The widow was not especially faithful, good, or kind. She didn’t keep the law or show kindness to strangers. In fact, when Elijah asks her for food and water, she tells him to bug off. She’s gathering firewood to cook up the last of her meager food, so she and her son can eat and die.

Likewise, Naaman is not a great guy. He gets ticked off that Elisha doesn’t come out to greet him with an honorable welcome, and at first he refuses to even follow Elisha’s simple instructions for healing.  

The outsiders weren’t provided for and healed because they were righteous or worthy. God simply chose them. For no good reason. And that was it.

And that infuriates the crowd in Jesus’ home town.

They have suffered and are suffering. They are poor and oppressed. I’m sure there were those who were blind and captive. Jesus’ reading from the scroll of Isaiah was good news, as long as it was good news for them.

But when Jesus has the audacity to claim that this good news is not just for them, but for people outside the defined boundaries of the covenant community, they completely lose their minds. They form an angry mob and try to throw Jesus off a cliff.

God chooses unqualified, unimportant, unwilling people to bring good news to undeserving, unimportant, unfaithful people. And we don’t like it when God does that.

There was exactly one African-American woman in the church I served in Michigan. Her name was Rosa. She served on the Session and was active in the Presbytery. And everybody cringed every time she would raise her hand to speak in a meeting.

When the Presbytery attempted to permanently hire as the director for a community center a woman who was already serving in the position, Rosy raised her hand to object. When the church tried to hire from within for a new nursery school director without doing an open search, Rosy raised her hand. She raised her hand to lecture elders about attending the Presbytery’s annual MLK Convocation service. And she raised her hand to ask new ministers being ordained about how inclusive they felt the Lord’s Table should be. Rosy raised her hand, to include people, to broaden opportunity, to widen God’s welcome…and it drove people nuts.

Folks would argue that her insistence on open searches slowed down the process, that it wasn’t fair to those who’d been serving faithfully, preparing for the position. People complained that she sounded like a broken record, or that she was encouraging heresy.
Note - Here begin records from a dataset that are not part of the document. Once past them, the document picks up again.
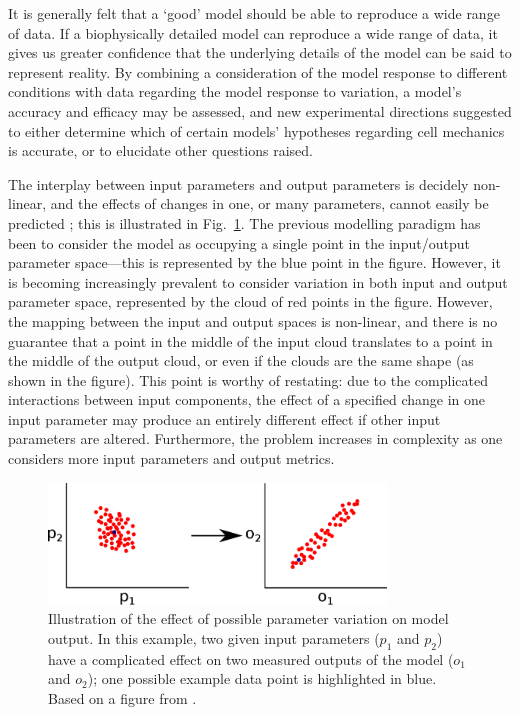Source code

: \documentclass[../thesis-main.tex]{subfiles}
\begin{document}
 It is generally felt that a `good' model should be able to reproduce a wide range of data. If a biophysically detailed model can reproduce a wide range of data, it gives us greater confidence that the underlying details of the model can be said to represent reality. By combining a consideration of the model response to different conditions with data regarding the model response to variation, a model's accuracy and efficacy may be assessed, and new experimental directions suggested to either determine which of certain models' hypotheses regarding cell mechanics is accurate, or to elucidate other questions raised.
 
 The interplay between input parameters and output parameters is decidely non-linear, and the effects of changes in one, or many parameters, cannot easily be predicted \citep{Sarkar2012}; this is illustrated in Fig.~\ref{fig:param-var-effect}. The previous modelling paradigm has been to consider the model as occupying a single point in the input/output parameter space---this is represented by the blue point in the figure. However, it is becoming increasingly prevalent to consider variation in both input and output parameter space, represented by the cloud of red points in the figure. However, the mapping between the input and output spaces is non-linear, and there is no guarantee that a point in the middle of the input cloud translates to a point in the middle of the output cloud, or even if the clouds are the same shape (as shown in the figure). This point is worthy of restating: due to the complicated interactions between input components, the effect of a specified change in one input parameter may produce an entirely different effect if other input parameters are altered. Furthermore, the problem increases in complexity as one considers more input parameters and output metrics.
 \begin{figure}
  \centering
  \includegraphics[width=0.8\textwidth]{param-var-effect}
  \caption[Effect of parameter variation on model output.]{Illustration of the effect of possible parameter variation on model output. In this example, two given input parameters ($p_1$ and $p_2$) have a complicated effect on two measured outputs of the model ($o_1$ and $o_2$); one possible example data point is highlighted in blue. Based on a figure from \citet{Sarkar2012}.}
  \label{fig:param-var-effect}
 \end{figure}
 
\end{document}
But every time Rosy raised her hand, often as the only black voice in a chorus of white voices, she reminded us, in one way or another, that God chooses unqualified, unimportant, unwilling people to bring good news to undeserving, unimportant, unfaithful people.
She didn’t insist on open searches for job opportunities because she was certain we’d find a more qualified, better situated, more enthusiastic candidate. She knew God chooses those who are fearful, anxious, reluctant, and ill-equipped. She knew God just might choose a person of color to serve in a predominantly white congregation or Presbytery. And she knew that God could use an unqualified, uncertain, minority to bring good news to people who were on the outside of that congregation or Presbytery. Not because those people were more deserving, kind, or faithful than the folks inside the congregation or Presbytery. But because God chooses to be God for all people, not just those who feel they have a privileged relationship with God.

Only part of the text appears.